Initially unfamiliar with poker, Molly quickly learns how to appeal to the players for tips. In particular, she hopes to please the most successful player, a film star named Player X, by attracting new players to the game. Dean, upon seeing that Molly is becoming increasingly independent in running the games, attempts to control, and then fires her.

Molly, having contacts through years of running the game, creates her own poker games. She rents a hotel penthouse and hires a staff. Additionally, she contacts club and casino employees to spread the word about her games.

Player X, along with many others, leaves Dean's games to play at Molly's. Increasingly successful, as Molly gains more money she is pressured by Player X to raise the stakes. Harlan Eustice, a skilled, conservative, and successful player, joins Molly's game.

One night, after accidentally losing a hand to the notoriously worst player, Brad Marion, Harlan becomes increasingly compulsive, suffering heavy losses (later, Molly finds out that Player X, who enjoys ruining people's lives more than the game itself, has been funding him to keep him playing). After Molly berates him for his unethicality, Player X decides to change venue for his games, and the others join him, leaving Molly.

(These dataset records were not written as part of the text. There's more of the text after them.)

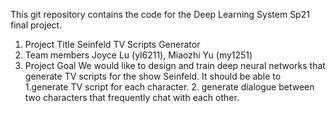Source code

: This git repository contains the code for the Deep Learning System Sp21 final project.
1. Project Title
Seinfeld TV Scripts Generator
2. Team members
Joyce Lu (yl6211), Miaozhi Yu (my1251)
3. Project Goal
We would like to design and train deep neural networks that generate TV scripts for the show Seinfeld. It should be able to 1.generate TV script for each character. 2. generate dialogue between two characters that frequently chat with each other. 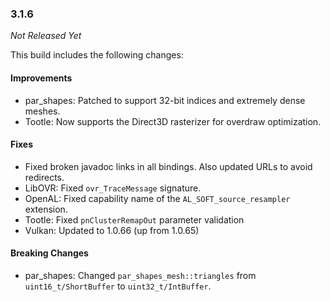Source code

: ### 3.1.6

_Not Released Yet_

This build includes the following changes:

#### Improvements

- par_shapes: Patched to support 32-bit indices and extremely dense meshes.
- Tootle: Now supports the Direct3D rasterizer for overdraw optimization.

#### Fixes

- Fixed broken javadoc links in all bindings. Also updated URLs to avoid redirects.
- LibOVR: Fixed `ovr_TraceMessage` signature. 
- OpenAL: Fixed capability name of the `AL_SOFT_source_resampler` extension.
- Tootle: Fixed `pnClusterRemapOut` parameter validation
- Vulkan: Updated to 1.0.66 (up from 1.0.65)

#### Breaking Changes

- par_shapes: Changed `par_shapes_mesh::triangles` from `uint16_t/ShortBuffer` to `uint32_t/IntBuffer`.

Molly moves to NYC to begin a new underground poker game. After reaching out to many wealthy New Yorkers, Molly finds enough players for several weekly games.

Despite continuous success, she fears being unable to cover her losses when players cannot pay. Her dealer convinces her to begin taking a percentage of large pots, recouping her potential losses but making her game an illegal gambling operation.

Brad is indicted for running a Ponzi scheme; Molly is investigated and questioned as to who attended her games. At this time, she becomes increasingly addicted to drugs, as the games have taken their toll. Her players also begin to include wealthy individuals from the Russian mafia, among others.

Molly is approached by the Italian mafia, who offer their services to extort money from non-paying players. After she declines, she is attacked in her home, held at gunpoint and her mother's life is threatened. As she is about to return to her poker games, the FBI raids, as Douglas Downey, a player infatuated with her, informs on her. Molly's assets are seized, and she returns home to live with her mother.

Two years later, Molly has published a book, naming only a few individuals that played in her games. Arrested by the FBI, she is indicted for involvement in illegal gambling with the mafia. She enlists Charlie Jaffey's help, a high-profile, expensive lawyer in New York, who agrees to help after learning she has been protecting innocent people affected by her poker games.

While she is in NYC awaiting trial, her father Larry seeks her out and attempts to reconcile. He admits he was overbearing and that he treated Molly differently than her brothers because she had known about his affairs.

Charlie reads Molly's book and becomes interested in helping her case, as he feels she has not committed serious enough wrongdoing to merit prison. Charlie negotiates a deal for Molly to receive no sentence and for her money to be returned in exchange for her hard drives and digital gambling records. Molly declines this deal, fearing that the information about her players would be released, and she pleads guilty.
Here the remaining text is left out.